All Allison V-1710 engines are of the same basic design. These engines have 1710 cubic inch displacement. They are twelve cylinder 60° "V" type, high temperature, liquid (Ethylene Glycol) cooled engines, having a built-in single-stage supercharger. Identification of the basic engine type is determined readily by a characteristic short nose reduction gear housing, with a high propeller thrust line.
The Allison engine has two cylinder blocks of six cylinders each. The cylinder block consists essentially of three parts: the head, the cylinder barrels and the coolant jacket. The head is a one piece aluminum alloy casting. Carburized, hardened cylinder barrels are shrunk into this head. A one-piece cast aluminum alloy coolant jacket encloses the six cylinder barrels and is fastened to the head by a number of studs. The bottom of the coolant jacket is secured to each cylinder barrel by a nut threaded to the cylinder barrel, thus completing the coolant seal for the head-cylinder jacket unit.
Each cylinder-head-jacket assembly is mounted on the upper half of the crankshaft by fourteen stud bolts extending through the head. These studs clamp the cylinder barrels securely between the head and the crankcase, and in addition transmit all of the power stroke forces directly to the crankcase. This construction relieves the head-barrel shrink-fit joint of all operating loads and provides additional rigidity of the crankcase.
The combustion chamber is of the roof-head type, and provides the rigidity necessary to hold the shrink-fit over the cylinder barrel. Each cylinder is equipped with two intake valves, two exhaust valves and two diametrically opposed spark plugs. Each pair of valves is set at 22½° with the cylinder axis, permitting the use of a simple and compact valve actuating mechanism. The combustion chamber presents a relatively small area to the cylinder gases and the simple valve passages are adequate for high speed operation. Forged alloy steel valve seats which are faced with Stellite are used with the exhaust valves. The material of the intake valve seats is an aluminum-bronze alloy. The exhaust and intake valves are chrome-nickel-tungsten steel, sodium cooled, and have 44½° and 29½° seats respectively.
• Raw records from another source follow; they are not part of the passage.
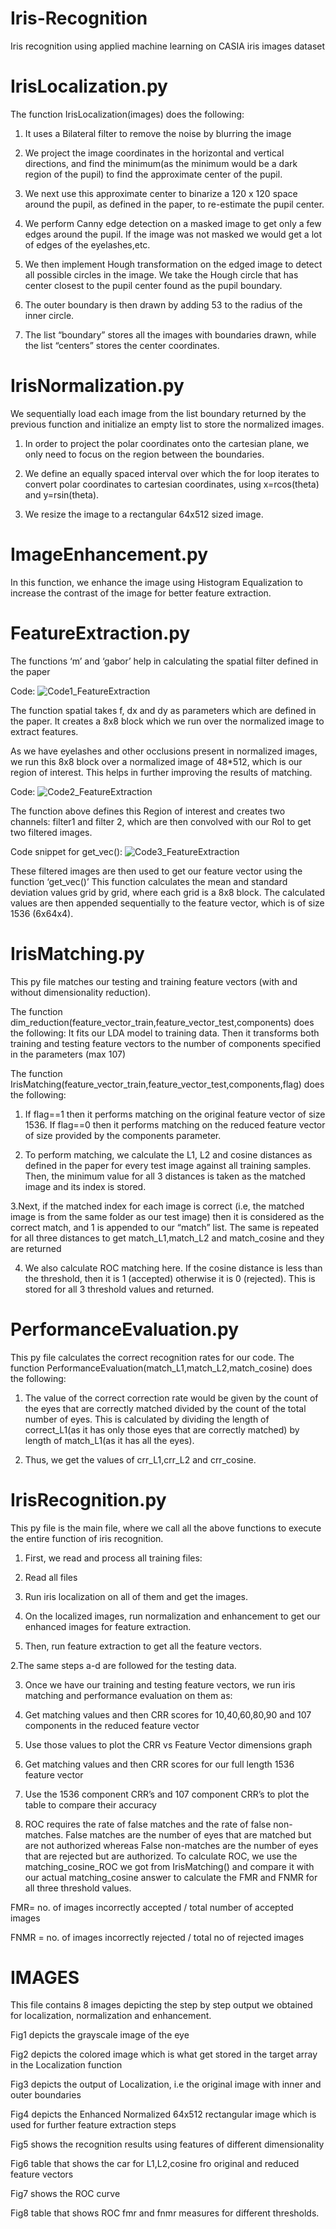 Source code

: Iris-Recognition
================

Iris recognition using applied machine learning on CASIA iris images
dataset

IrisLocalization.py
===================

The function IrisLocalization(images) does the following: 

1. It uses a Bilateral filter to remove the noise by blurring the image 

2. We project the image coordinates in the horizontal and vertical directions, and find the minimum(as the minimum would be a dark region of the pupil) to find the approximate center of the pupil. 

3. We next use this approximate center to binarize a 120 x 120 space around the pupil, as defined in the paper, to re-estimate the pupil center. 

4. We perform Canny edge detection on a masked image to get only a few edges around the pupil. If the image was not masked we would get a lot of edges of the eyelashes,etc. 

5. We then implement Hough transformation on the edged image to detect all possible circles in the image. We take the Hough circle that has center closest to the pupil center found as the pupil boundary. 

6. The outer boundary is then drawn by adding 53 to the radius of the inner circle. 

7. The list “boundary” stores all the images with boundaries drawn, while the list “centers” stores the center coordinates.


IrisNormalization.py
====================

We sequentially load each image from the list boundary returned by the previous function and initialize an empty list to store the normalized images. 

1. In order to project the polar coordinates onto the cartesian plane, we only need to focus on the region between the boundaries. 

2. We define an equally spaced interval over which the for loop iterates to convert polar coordinates to cartesian coordinates, using x=rcos(theta) and y=rsin(theta). 

3. We resize the image to a rectangular 64x512 sized image.


ImageEnhancement.py
===================

In this function, we enhance the image using Histogram Equalization to increase the contrast of the image for better feature extraction.


FeatureExtraction.py
====================

The functions ‘m’ and ‘gabor’ help in calculating the spatial filter
defined in the paper

Code: 
![Code1_FeatureExtraction](https://raw.githubusercontent.com/akshatapatel/Iris-Recognition/Images/code1.png)

The function spatial takes f, dx and dy as parameters which are defined
in the paper. It creates a 8x8 block which we run over the normalized
image to extract features.

As we have eyelashes and other occlusions present in normalized images,
we run this 8x8 block over a normalized image of 48\*512, which is our
region of interest. This helps in further improving the results of
matching.

Code: 
![Code2_FeatureExtraction](https://raw.githubusercontent.com/akshatapatel/Iris-Recognition/Images/code2.png)

The function above defines this Region of interest and creates two
channels: filter1 and filter 2, which are then convolved with our RoI to
get two filtered images.

Code snippet for get\_vec(): 
![Code3_FeatureExtraction](https://raw.githubusercontent.com/akshatapatel/Iris-Recognition/Images/code3.png)

These filtered images are then used to get our feature vector using the
function ‘get\_vec()’ This function calculates the mean and standard
deviation values grid by grid, where each grid is a 8x8 block. The
calculated values are then appended sequentially to the feature vector,
which is of size 1536 (6x64x4).


IrisMatching.py
===============

This py file matches our testing and training feature vectors (with and
without dimensionality reduction).


The function dim\_reduction(feature\_vector\_train,feature\_vector\_test,components) does the following: 
It fits our LDA model to training data.
Then it transforms both training and testing feature vectors to the number of components specified in the parameters (max 107)

The function IrisMatching(feature\_vector\_train,feature\_vector\_test,components,flag) does the following: 

1. If flag==1 then it performs matching on the
original feature vector of size 1536. If flag==0 then it performs
matching on the reduced feature vector of size provided by the
components parameter. 

2. To perform matching, we calculate the L1, L2
and cosine distances as defined in the paper for every test image
against all training samples. Then, the minimum value for all 3
distances is taken as the matched image and its index is stored. 

3.Next, if the matched index for each image is correct (i.e, the matched
image is from the same folder as our test image) then it is considered
as the correct match, and 1 is appended to our “match” list. The same is
repeated for all three distances to get match\_L1,match\_L2 and
match\_cosine and they are returned 

4. We also calculate ROC matching here. If the cosine distance is less than the threshold, then it is 1
(accepted) otherwise it is 0 (rejected). This is stored for all 3 threshold values and returned.


PerformanceEvaluation.py
========================

This py file calculates the correct recognition rates for our code. The
function PerformanceEvaluation(match\_L1,match\_L2,match\_cosine) does
the following:

1. The value of the correct correction rate would be
given by the count of the eyes that are correctly matched divided by the
count of the total number of eyes. This is calculated by dividing the
length of correct\_L1(as it has only those eyes that are correctly
matched) by length of match\_L1(as it has all the eyes). 

2. Thus, we get the values of crr\_L1,crr\_L2 and crr\_cosine.

IrisRecognition.py
==================

This py file is the main file, where we call all the above functions to execute the entire function of iris recognition. 

1. First, we read and process all training files:

  1. Read all files 

  2. Run iris localization on all of them and get the images.

  3. On the localized images, run normalization and enhancement to get our enhanced images for feature extraction.

  4. Then, run feature extraction to get all the feature vectors. 

2.The same steps a-d are followed for the testing data. 

3. Once we have our training and testing feature vectors, we run iris matching and performance evaluation on them as:

  1. Get matching values and then CRR scores for 10,40,60,80,90 and 107 components in the reduced feature vector 
  
  2. Use those values to plot the CRR vs Feature Vector dimensions graph 
  
  3. Get matching values and then CRR scores for our full length 1536 feature vector 

  4. Use the 1536 component CRR’s and 107 component CRR’s to plot the table to compare their accuracy 
  
  5. ROC requires the rate of false matches and the rate of false non-matches. 
False matches are the number of eyes that are matched but are not authorized whereas
False non-matches are the number of eyes that are rejected but are
authorized. To calculate ROC, we use the matching\_cosine\_ROC we got
from IrisMatching() and compare it with our actual matching\_cosine
answer to calculate the FMR and FNMR for all three threshold values.

FMR= no. of images incorrectly accepted / total number of accepted
images

FNMR = no. of images incorrectly rejected / total no of rejected images


IMAGES
======

This file contains 8 images depicting the step by step output we
obtained for localization, normalization and enhancement.

Fig1 depicts the grayscale image of the eye

Fig2 depicts the colored image which is what get stored in the target
array in the Localization function

Fig3 depicts the output of Localization, i.e the original image with
inner and outer boundaries

Fig4 depicts the Enhanced Normalized 64x512 rectangular image which is
used for further feature extraction steps

Fig5 shows the recognition results using features of different
dimensionality

Fig6 table that shows the car for L1,L2,cosine fro original and reduced
feature vectors

Fig7 shows the ROC curve

Fig8 table that shows ROC fmr and fnmr measures for different
thresholds.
The valve operating mechanism of the Allison consists essentially of six rocker arm assemblies operated by a single camshaft on the top of each cylinder block. Each camshaft is driven through separate inclined shafts by bevel gears from the accessory housing camshaft drive gear, which in turn is driven through a spur gear train from the camshaft.
The camshaft is mounted centrally over the cylinder head in eight plain bearings, one of which is a large flanged bearing located adjacent to the camshaft drive gear. This bearing provides axial location for the camshaft and takes the reaction from the drive gear.
The camshaft gear is secured to the camshaft by means of seven bolts. This gear has 36 teeth, which, in combination with the seven bolts, provides a minimum angular timing increment of 1.4° of camshaft rotation.
The valve actuating mechanism is lubricated by oil under pressure received through the camshaft locating bearing from the inclined shafts. The oil flows through the hollow camshaft to all the camshaft bearings. In addition, a small hole in the heel of each cam furnishes splash lubrication to the valve stem ends, the cam follower needle bearings and the rocker arm bearings. The cylinder heads are provided with drains at both ends to return the oil to the crankcase sump.
The crankshaft is a conventional six-throw, seven-bearing. counter-balanced type, machined all over. The counterweights are welded directly to the steel forging, providing a compact design. At each end of the shaft is an identical nine-bolt flange. A pendulum type dynamic balancer is bolted to the flange at the accessory housing end of the crankshaft, to minimize the effect of two-node crankshaft torsional vibration.
The driving mechanism for all accessories mounted on the rear of the engine is connected to the crankshaft through an internal spline in the dynamic balancer hub.
An internally splined coupling is bolted to the flange at the propeller end of the crankshaft to provide a drive connection for the reduction gear assembly.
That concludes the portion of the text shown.